Among the records, which lines include "send"? List them.

● ● ● ●

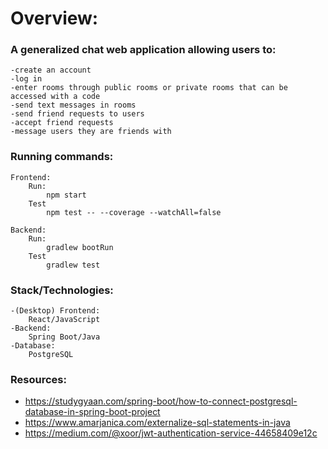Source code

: # Overview:

### A generalized chat web application allowing users to:  

	-create an account
	-log in
	-enter rooms through public rooms or private rooms that can be accessed with a code
	-send text messages in rooms
	-send friend requests to users
	-accept friend requests
	-message users they are friends with

### Running commands:

	Frontend:
		Run:
			npm start 
		Test
			npm test -- --coverage --watchAll=false
			
	Backend:
		Run:
			gradlew bootRun
		Test
			gradlew test 

### Stack/Technologies:

	-(Desktop) Frontend:
		React/JavaScript
	-Backend:
		Spring Boot/Java
	-Database:
		PostgreSQL
	
	
### Resources:
- https://studygyaan.com/spring-boot/how-to-connect-postgresql-database-in-spring-boot-project
- https://www.amarjanica.com/externalize-sql-statements-in-java
- https://medium.com/@xoor/jwt-authentication-service-44658409e12c
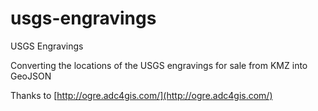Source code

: # usgs-engravings
USGS Engravings

Converting the locations of the USGS engravings for sale from KMZ into GeoJSON

Thanks to [http://ogre.adc4gis.com/](http://ogre.adc4gis.com/)
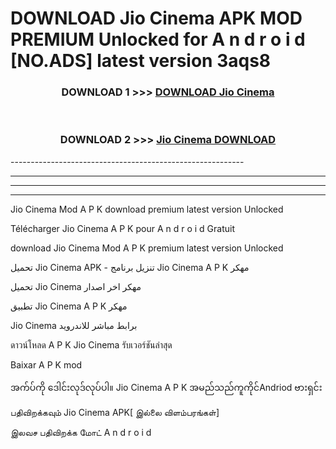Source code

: # DOWNLOAD Jio Cinema  APK MOD PREMIUM Unlocked for A n d r o i d [NO.ADS] latest version 3aqs8 



<div align="center">

<h3>DOWNLOAD 1 >>> <a href="https://getmod2.web.app/?judul=Jio Cinema ">DOWNLOAD Jio Cinema </a></h3><br>

<h3>DOWNLOAD 2 >>> <a href="https://getmod2.web.app/?judul=Jio Cinema ">Jio Cinema  DOWNLOAD </a></h3>

</div>
----------------------------------------------------------

----------------------------------------------------------

----------------------------------------------------------

----------------------------------------------------------

Jio Cinema  Mod A P K download premium latest version Unlocked

Télécharger Jio Cinema  A P K pour A n d r o i d Gratuit

download Jio Cinema  Mod A P K premium latest version Unlocked

تحميل Jio Cinema  APK - تنزيل برنامج Jio Cinema  A P K مهكر

تحميل Jio Cinema  مهكر اخر اصدار

تطبيق Jio Cinema  A P K مهكر

Jio Cinema  برابط مباشر للاندرويد

ดาวน์โหลด A P K Jio Cinema  รับเวอร์ชันล่าสุด

Baixar A P K mod

အက်ပ်ကို ဒေါင်းလုဒ်လုပ်ပါ။ Jio Cinema  A P K အမည်သည်ကူကိုင်Andriod ဗားရှင်း

பதிவிறக்கவும் Jio Cinema  APK[ இல்லை விளம்பரங்கள்] 
 
இலவச பதிவிறக்க மோட் A n d r o i d



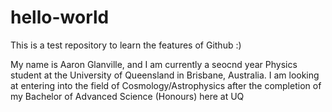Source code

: # hello-world
This is a test repository to learn the features of Github :) 

My name is Aaron Glanville, and I am currently a seocnd year Physics student at the University of Queensland
in Brisbane, Australia. I am looking at entering into the field of Cosmology/Astrophysics after the completion
of my Bachelor of Advanced Science (Honours) here at UQ
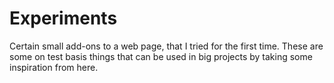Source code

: # Experiments

Certain small add-ons to a web page, that I tried for the first time. These are some on test basis things that can be used in big projects by taking some inspiration from here.
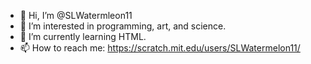 - 👋 Hi, I’m @SLWatermleon11
- 👀 I’m interested in programming, art, and science.
- 🌱 I’m currently learning HTML.
- 📫 How to reach me: https://scratch.mit.edu/users/SLWatermelon11/

<!---
SLWatermleon11/SLWatermleon11 is a ✨ special ✨ repository because its `README.md` (this file) appears on your GitHub profile.
You can click the Preview link to take a look at your changes.
--->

● ● ● ●

## [REPLY TO THE EXERCISE]
	-send text messages in rooms
	-send friend requests to users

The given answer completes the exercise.